Work item:
Write out, please, the lines from the beginning of the material to the line with "## Recoil의 철학", including both ends and nothing else.

____________

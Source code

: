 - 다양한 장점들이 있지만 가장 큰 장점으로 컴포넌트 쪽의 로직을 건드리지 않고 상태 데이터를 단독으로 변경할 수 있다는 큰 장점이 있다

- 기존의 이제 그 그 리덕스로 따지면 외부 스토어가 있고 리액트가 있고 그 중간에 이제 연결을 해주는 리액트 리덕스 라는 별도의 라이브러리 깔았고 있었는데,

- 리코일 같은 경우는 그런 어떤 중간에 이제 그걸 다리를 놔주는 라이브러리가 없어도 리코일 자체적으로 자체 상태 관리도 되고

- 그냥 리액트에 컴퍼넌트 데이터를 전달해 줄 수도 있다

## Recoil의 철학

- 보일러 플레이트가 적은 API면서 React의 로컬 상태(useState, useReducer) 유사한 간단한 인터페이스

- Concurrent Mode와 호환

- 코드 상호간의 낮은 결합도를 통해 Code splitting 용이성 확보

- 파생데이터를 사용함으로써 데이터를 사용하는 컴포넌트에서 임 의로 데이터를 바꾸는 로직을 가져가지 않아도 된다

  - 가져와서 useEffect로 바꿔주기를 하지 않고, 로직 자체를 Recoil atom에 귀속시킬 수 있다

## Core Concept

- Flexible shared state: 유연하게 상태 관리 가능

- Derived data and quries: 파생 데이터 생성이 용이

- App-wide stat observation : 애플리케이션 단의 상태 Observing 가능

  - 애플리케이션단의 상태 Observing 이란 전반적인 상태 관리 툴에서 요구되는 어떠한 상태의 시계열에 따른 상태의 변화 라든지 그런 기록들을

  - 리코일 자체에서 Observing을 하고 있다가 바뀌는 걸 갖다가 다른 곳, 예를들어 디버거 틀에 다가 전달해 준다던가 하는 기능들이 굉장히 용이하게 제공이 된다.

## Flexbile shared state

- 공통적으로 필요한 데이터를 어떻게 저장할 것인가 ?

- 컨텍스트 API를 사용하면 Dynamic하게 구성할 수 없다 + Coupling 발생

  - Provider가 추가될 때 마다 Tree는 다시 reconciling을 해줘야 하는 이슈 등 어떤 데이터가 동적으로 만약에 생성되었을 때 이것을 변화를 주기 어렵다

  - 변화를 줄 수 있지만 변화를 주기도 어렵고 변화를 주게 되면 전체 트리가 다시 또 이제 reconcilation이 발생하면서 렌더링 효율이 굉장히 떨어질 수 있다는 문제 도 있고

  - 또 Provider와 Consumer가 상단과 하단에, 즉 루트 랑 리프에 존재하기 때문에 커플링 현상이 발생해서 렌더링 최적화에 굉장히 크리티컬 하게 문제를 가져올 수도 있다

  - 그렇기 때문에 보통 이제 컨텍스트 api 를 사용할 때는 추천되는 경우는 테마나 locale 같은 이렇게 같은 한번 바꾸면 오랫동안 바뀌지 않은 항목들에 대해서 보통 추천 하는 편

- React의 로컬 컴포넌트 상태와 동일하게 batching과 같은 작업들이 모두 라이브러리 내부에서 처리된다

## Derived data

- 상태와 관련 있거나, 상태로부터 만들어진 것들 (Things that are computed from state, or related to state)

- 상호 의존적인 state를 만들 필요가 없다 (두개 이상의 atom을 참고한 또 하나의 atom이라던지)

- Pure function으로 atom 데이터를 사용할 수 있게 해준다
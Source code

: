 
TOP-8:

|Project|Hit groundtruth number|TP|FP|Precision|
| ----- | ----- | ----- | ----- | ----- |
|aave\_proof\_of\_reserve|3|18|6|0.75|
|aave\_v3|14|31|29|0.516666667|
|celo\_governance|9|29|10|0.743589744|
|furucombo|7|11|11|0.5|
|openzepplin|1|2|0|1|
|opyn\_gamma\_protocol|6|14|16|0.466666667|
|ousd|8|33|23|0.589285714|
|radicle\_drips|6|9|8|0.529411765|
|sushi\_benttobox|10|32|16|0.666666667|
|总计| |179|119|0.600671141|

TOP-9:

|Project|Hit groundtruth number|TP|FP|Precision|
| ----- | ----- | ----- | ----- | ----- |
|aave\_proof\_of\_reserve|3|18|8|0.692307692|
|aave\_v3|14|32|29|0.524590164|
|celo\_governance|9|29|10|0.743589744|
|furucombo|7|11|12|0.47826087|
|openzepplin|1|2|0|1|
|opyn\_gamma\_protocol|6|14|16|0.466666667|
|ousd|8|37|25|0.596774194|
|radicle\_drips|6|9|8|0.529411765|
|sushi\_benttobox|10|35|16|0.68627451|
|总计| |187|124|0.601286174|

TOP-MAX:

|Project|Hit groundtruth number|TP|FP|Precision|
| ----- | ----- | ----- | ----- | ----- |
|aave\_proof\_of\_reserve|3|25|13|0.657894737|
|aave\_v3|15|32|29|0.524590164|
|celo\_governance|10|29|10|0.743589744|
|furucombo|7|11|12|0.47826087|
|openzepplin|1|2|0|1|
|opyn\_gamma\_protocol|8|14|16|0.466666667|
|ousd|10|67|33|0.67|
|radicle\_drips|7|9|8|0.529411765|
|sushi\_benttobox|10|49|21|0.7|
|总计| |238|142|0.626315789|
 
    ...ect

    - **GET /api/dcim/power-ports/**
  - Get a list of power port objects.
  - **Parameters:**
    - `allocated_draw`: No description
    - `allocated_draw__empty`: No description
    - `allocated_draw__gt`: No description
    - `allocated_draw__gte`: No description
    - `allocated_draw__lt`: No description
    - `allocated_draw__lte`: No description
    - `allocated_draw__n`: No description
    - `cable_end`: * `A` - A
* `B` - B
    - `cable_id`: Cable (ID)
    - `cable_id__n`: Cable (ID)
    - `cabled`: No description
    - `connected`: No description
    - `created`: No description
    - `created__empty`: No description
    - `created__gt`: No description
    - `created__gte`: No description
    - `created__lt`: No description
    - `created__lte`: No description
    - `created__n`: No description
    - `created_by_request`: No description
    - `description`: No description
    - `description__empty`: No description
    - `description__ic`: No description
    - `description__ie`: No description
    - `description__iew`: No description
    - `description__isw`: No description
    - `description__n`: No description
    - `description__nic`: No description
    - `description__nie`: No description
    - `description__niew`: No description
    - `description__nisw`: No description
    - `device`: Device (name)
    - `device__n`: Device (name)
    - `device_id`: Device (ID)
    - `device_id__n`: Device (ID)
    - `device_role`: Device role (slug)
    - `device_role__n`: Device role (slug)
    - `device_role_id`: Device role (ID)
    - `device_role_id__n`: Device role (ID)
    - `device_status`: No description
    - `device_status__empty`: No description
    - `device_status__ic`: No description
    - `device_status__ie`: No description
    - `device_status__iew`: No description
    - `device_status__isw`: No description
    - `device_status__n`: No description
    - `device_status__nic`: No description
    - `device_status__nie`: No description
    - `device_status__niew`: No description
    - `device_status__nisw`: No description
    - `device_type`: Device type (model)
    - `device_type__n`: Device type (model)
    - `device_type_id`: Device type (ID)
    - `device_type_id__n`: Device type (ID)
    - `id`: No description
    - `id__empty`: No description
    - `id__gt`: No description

____________

Output of the task:
Source code

: - 다양한 장점들이 있지만 가장 큰 장점으로 컴포넌트 쪽의 로직을 건드리지 않고 상태 데이터를 단독으로 변경할 수 있다는 큰 장점이 있다

- 기존의 이제 그 그 리덕스로 따지면 외부 스토어가 있고 리액트가 있고 그 중간에 이제 연결을 해주는 리액트 리덕스 라는 별도의 라이브러리 깔았고 있었는데,

- 리코일 같은 경우는 그런 어떤 중간에 이제 그걸 다리를 놔주는 라이브러리가 없어도 리코일 자체적으로 자체 상태 관리도 되고

- 그냥 리액트에 컴퍼넌트 데이터를 전달해 줄 수도 있다

## Recoil의 철학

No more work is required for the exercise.